Show every line of the records below that contains the word "Make".

Segment Start: RECORDS FOR PROCESSING

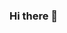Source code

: ### Hi there 👋

<!--
**filippopiccinelli/filippopiccinelli** is a ✨ _special_ ✨ repository because its `README.md` (this file) appears on your GitHub profile.


- 🔭 I’m currently working on Unity and C# programming
- 🌱 I’m currently learning Python and Machine Learning
- 👯 I’m looking to collaborate on ...
- 🤔 I’m looking for help with my thesis, i'm trying to find a topic right between machine learning and marketing
- 📫 How to reach me: My IG is @filippopiccinellii 


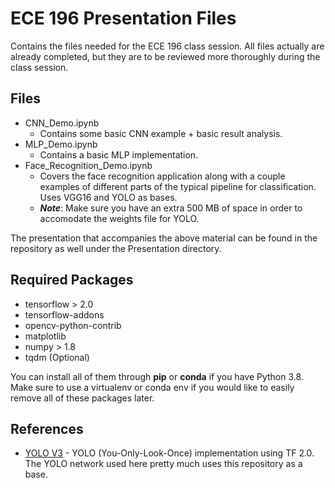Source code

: # ECE 196 Presentation Files

Contains the files needed for the ECE 196 class session. All files actually are already completed, but they are to be reviewed more thoroughly during the class session.

## Files
- CNN_Demo.ipynb
    - Contains some basic CNN example + basic result analysis.
- MLP_Demo.ipynb
    - Contains a basic MLP implementation.
- Face_Recognition_Demo.ipynb
    - Covers the face recognition application along with a couple examples of different parts of the typical pipeline for classification. Uses VGG16 and YOLO as bases.
    - ***Note***: Make sure you have an extra 500 MB of space in order to accomodate the weights file for YOLO.

The presentation that accompanies the above material can be found in the repository as well under the Presentation directory.

## Required Packages
- tensorflow > 2.0
- tensorflow-addons
- opencv-python-contrib
- matplotlib
- numpy > 1.8
- tqdm (Optional)

You can install all of them through **pip** or **conda** if you have Python 3.8. Make sure to use a virtualenv or conda env if you would like to easily remove all of these packages later.

## References
- [YOLO V3](https://github.com/zzh8829/yolov3-tf2) - YOLO (You-Only-Look-Once) implementation using TF 2.0. The YOLO network used here pretty much uses this repository as a base.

Segment End: RECORDS FOR PROCESSING

EXERCISE ANSWER:
    - ***Note***: Make sure you have an extra 500 MB of space in order to accomodate the weights file for YOLO.
You can install all of them through **pip** or **conda** if you have Python 3.8. Make sure to use a virtualenv or conda env if you would like to easily remove all of these packages later.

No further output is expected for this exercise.